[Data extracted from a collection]
::::::

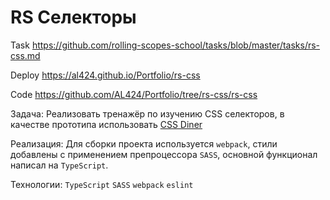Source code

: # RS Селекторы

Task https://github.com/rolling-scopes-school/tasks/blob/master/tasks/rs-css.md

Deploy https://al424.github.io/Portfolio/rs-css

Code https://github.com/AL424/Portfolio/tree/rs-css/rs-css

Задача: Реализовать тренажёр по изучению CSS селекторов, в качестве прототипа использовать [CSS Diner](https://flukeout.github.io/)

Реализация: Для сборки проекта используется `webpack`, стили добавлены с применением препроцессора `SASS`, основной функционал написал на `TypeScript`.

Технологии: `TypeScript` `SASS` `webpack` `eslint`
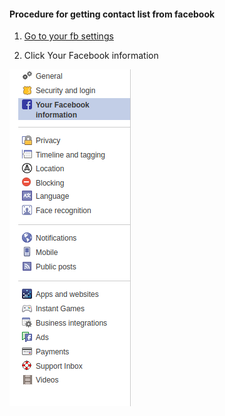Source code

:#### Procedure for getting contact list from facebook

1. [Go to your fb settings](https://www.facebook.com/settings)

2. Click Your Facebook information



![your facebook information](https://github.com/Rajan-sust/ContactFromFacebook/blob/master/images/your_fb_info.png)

::::::

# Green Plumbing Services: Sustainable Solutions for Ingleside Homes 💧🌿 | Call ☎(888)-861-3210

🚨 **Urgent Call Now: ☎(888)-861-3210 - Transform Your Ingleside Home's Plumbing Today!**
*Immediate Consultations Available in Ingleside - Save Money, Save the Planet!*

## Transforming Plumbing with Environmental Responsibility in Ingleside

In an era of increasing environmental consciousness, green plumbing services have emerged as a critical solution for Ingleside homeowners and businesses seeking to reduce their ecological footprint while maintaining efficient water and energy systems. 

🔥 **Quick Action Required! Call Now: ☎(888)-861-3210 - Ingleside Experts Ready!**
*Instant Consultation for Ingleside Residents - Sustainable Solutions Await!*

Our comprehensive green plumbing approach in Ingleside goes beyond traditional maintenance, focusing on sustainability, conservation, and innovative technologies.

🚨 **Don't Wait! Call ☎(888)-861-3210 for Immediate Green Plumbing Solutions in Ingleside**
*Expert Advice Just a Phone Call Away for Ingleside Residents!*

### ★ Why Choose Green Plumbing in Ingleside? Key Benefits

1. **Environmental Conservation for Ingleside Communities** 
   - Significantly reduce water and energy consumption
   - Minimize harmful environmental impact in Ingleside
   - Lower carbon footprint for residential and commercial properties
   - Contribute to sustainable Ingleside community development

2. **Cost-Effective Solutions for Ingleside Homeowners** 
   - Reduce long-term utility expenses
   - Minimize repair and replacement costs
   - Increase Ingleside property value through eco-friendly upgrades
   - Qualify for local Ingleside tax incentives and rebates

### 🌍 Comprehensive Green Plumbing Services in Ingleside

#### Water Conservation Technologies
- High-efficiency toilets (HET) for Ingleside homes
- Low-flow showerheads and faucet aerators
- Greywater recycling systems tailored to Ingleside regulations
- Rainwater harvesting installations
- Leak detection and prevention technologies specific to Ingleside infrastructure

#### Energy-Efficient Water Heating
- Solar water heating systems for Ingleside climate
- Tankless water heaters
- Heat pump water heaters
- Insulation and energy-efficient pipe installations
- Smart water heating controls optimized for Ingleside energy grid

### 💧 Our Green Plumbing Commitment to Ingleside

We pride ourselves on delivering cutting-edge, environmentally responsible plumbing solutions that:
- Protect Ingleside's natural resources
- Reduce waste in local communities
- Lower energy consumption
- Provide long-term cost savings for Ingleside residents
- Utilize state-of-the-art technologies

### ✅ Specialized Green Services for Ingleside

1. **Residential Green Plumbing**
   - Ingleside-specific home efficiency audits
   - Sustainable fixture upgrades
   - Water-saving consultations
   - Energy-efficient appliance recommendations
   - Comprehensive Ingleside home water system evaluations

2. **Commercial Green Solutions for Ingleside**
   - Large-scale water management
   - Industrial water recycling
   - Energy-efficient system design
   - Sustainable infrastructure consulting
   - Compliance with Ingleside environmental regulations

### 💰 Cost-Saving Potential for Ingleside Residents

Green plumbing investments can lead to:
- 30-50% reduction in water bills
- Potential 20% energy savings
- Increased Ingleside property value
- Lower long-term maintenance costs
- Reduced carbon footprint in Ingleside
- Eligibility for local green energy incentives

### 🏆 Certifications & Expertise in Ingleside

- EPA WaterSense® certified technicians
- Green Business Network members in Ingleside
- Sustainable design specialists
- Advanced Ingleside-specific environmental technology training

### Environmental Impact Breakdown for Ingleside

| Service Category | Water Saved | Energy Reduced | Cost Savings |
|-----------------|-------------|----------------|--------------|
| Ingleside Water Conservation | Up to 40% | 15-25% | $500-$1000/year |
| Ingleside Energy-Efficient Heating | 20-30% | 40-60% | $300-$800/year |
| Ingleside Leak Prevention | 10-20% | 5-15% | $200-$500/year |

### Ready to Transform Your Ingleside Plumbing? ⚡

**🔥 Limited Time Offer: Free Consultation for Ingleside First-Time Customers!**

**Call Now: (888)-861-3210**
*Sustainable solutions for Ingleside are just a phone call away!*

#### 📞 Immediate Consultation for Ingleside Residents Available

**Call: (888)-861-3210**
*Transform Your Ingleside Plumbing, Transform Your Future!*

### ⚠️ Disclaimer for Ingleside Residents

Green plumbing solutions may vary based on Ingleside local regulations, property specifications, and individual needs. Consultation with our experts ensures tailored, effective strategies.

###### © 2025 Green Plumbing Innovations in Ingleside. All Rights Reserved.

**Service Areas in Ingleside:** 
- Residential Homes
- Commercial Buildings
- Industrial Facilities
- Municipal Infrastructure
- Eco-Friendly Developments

::::::

Show all lines in the records above that hold "year".

#### Your response:
| Ingleside Water Conservation | Up to 40% | 15-25% | $500-$1000/year |
| Ingleside Energy-Efficient Heating | 20-30% | 40-60% | $300-$800/year |
| Ingleside Leak Prevention | 10-20% | 5-15% | $200-$500/year |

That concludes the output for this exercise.